## [Assignment]
Print every entry exactly as written and exclude all images.

Document images with source code
↓
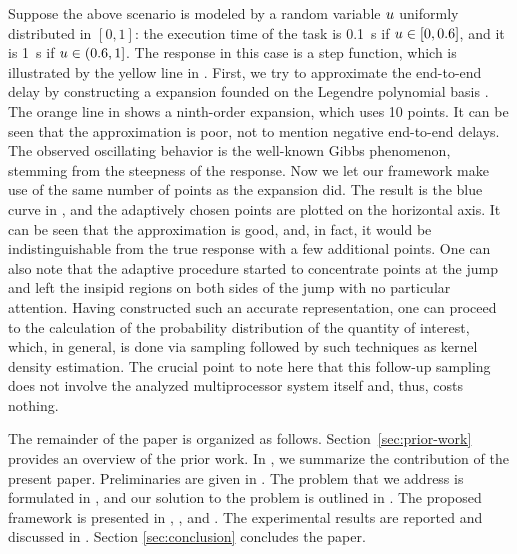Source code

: Suppose the above scenario is modeled by a random variable $u$ uniformly
distributed in $[0, 1]$: the execution time of the task is 0.1~s if $u \in [0,
0.6]$, and it is 1~s if $u \in (0.6, 1]$. The response in this case is a step
function, which is illustrated by the yellow line in . First,
we try to approximate the end-to-end delay by constructing a  expansion
founded on the Legendre polynomial basis \cite{xiu2010}. The orange line in
 shows a ninth-order  expansion, which uses 10 points.
It can be seen that the approximation is poor, not to mention negative
end-to-end delays. The observed oscillating behavior is the well-known Gibbs
phenomenon, stemming from the steepness of the response. Now we let our
framework make use of the same number of points as the  expansion did.
The result is the blue curve in , and the adaptively chosen
points are plotted on the horizontal axis. It can be seen that the approximation
is good, and, in fact, it would be indistinguishable from the true response with
a few additional points. One can also note that the adaptive procedure started
to concentrate points at the jump and left the insipid regions on both sides of
the jump with no particular attention. Having constructed such an accurate
representation, one can proceed to the calculation of the probability
distribution of the quantity of interest, which, in general, is done via
sampling followed by such techniques as kernel density estimation. The crucial
point to note here that this follow-up sampling does not involve the analyzed
multiprocessor system itself and, thus, costs nothing.

The remainder of the paper is organized as follows. Section~\ref{sec:prior-work}
provides an overview of the prior work. In , we summarize the
contribution of the present paper. Preliminaries are given in
. The problem that we address is formulated in
, and our solution to the problem is outlined in
. The proposed framework is presented in ,
, and . The experimental results are reported
and discussed in . Section \ref{sec:conclusion}
concludes the paper.
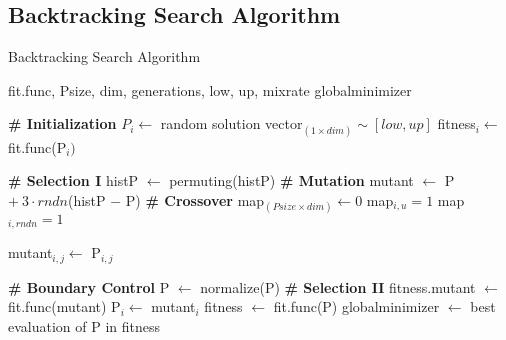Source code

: \subsection{Backtracking Search Algorithm}
\begin{algorithm}
	\singlespacing
	\caption{Backtracking Search Algorithm} \label{BSA}
	\begin{algorithmic}[1]
		\INPUT fit.func, Psize, dim, generations, low, up, mixrate
		\OUTPUT globalminimizer
		
		\noindent \Statex  \hrulefill
		\Statex \textbf{\# Initialization}
		\State $P_i \gets $ random solution vector$_{(1 \times dim)} \sim [low, up] $
		\State fitness$_i \gets $ fit.func(P$_i)$ \EndFor
		\Statex
		
		\Statex \textbf{\# Selection I}
		 \EndIf
		\State histP $\gets$ permuting(histP)
		\Statex \textbf{\# Mutation}
		\State mutant $\gets$ P $ + \:3 \cdot rndn$(histP $-$ P)
		\Statex \textbf{\# Crossover}
		\State map$_{(Psize\times dim)} \gets 0$
		 				 
		\State map$_{i, u} = 1$ 		 
		\Else
		\State map$_{i, rndn} = 1$      
		\EndIf
		\EndFor
		
		\State mutant$_{i,j} \gets$ P$_{i, j}$ \EndIf 
		\EndFor 
		
		\Statex \textbf{\# Boundary Control}
		\State P $\gets$ normalize(P) 
		\Statex \textbf{\# Selection II}
		\State fitness.mutant $\gets$ fit.func(mutant)
		\State P$_i \gets$ mutant$_i$
		\EndIf
		\EndFor
		\State fitness $\gets$ fit.func(P)
		\State globalminimizer $\gets$ best evaluation of P in fitness
		
		\EndFor	
		
	\end{algorithmic}
\end{algorithm}

\newpage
↑
## [Response to the task]
Source code

: Suppose the above scenario is modeled by a random variable $u$ uniformly
distributed in $[0, 1]$: the execution time of the task is 0.1~s if $u \in [0,
0.6]$, and it is 1~s if $u \in (0.6, 1]$. The response in this case is a step
function, which is illustrated by the yellow line in . First,
we try to approximate the end-to-end delay by constructing a  expansion
founded on the Legendre polynomial basis \cite{xiu2010}. The orange line in
 shows a ninth-order  expansion, which uses 10 points.
It can be seen that the approximation is poor, not to mention negative
end-to-end delays. The observed oscillating behavior is the well-known Gibbs
phenomenon, stemming from the steepness of the response. Now we let our
framework make use of the same number of points as the  expansion did.
The result is the blue curve in , and the adaptively chosen
points are plotted on the horizontal axis. It can be seen that the approximation
is good, and, in fact, it would be indistinguishable from the true response with
a few additional points. One can also note that the adaptive procedure started
to concentrate points at the jump and left the insipid regions on both sides of
the jump with no particular attention. Having constructed such an accurate
representation, one can proceed to the calculation of the probability
distribution of the quantity of interest, which, in general, is done via
sampling followed by such techniques as kernel density estimation. The crucial
point to note here that this follow-up sampling does not involve the analyzed
multiprocessor system itself and, thus, costs nothing.

The remainder of the paper is organized as follows. Section~\ref{sec:prior-work}
provides an overview of the prior work. In , we summarize the
contribution of the present paper. Preliminaries are given in
. The problem that we address is formulated in
, and our solution to the problem is outlined in
. The proposed framework is presented in ,
, and . The experimental results are reported
and discussed in . Section \ref{sec:conclusion}
concludes the paper.
Source code

: \subsection{Backtracking Search Algorithm}
\begin{algorithm}
	\singlespacing
	\caption{Backtracking Search Algorithm} \label{BSA}
	\begin{algorithmic}[1]
		\INPUT fit.func, Psize, dim, generations, low, up, mixrate
		\OUTPUT globalminimizer
		
		\noindent \Statex  \hrulefill
		\Statex \textbf{\# Initialization}
		\State $P_i \gets $ random solution vector$_{(1 \times dim)} \sim [low, up] $
		\State fitness$_i \gets $ fit.func(P$_i)$ \EndFor
		\Statex
		
		\Statex \textbf{\# Selection I}
		 \EndIf
		\State histP $\gets$ permuting(histP)
		\Statex \textbf{\# Mutation}
		\State mutant $\gets$ P $ + \:3 \cdot rndn$(histP $-$ P)
		\Statex \textbf{\# Crossover}
		\State map$_{(Psize\times dim)} \gets 0$
		 				 
		\State map$_{i, u} = 1$ 		 
		\Else
		\State map$_{i, rndn} = 1$      
		\EndIf
		\EndFor
		
		\State mutant$_{i,j} \gets$ P$_{i, j}$ \EndIf 
		\EndFor 
		
		\Statex \textbf{\# Boundary Control}
		\State P $\gets$ normalize(P) 
		\Statex \textbf{\# Selection II}
		\State fitness.mutant $\gets$ fit.func(mutant)
		\State P$_i \gets$ mutant$_i$
		\EndIf
		\EndFor
		\State fitness $\gets$ fit.func(P)
		\State globalminimizer $\gets$ best evaluation of P in fitness
		
		\EndFor	
		
	\end{algorithmic}
\end{algorithm}

\newpage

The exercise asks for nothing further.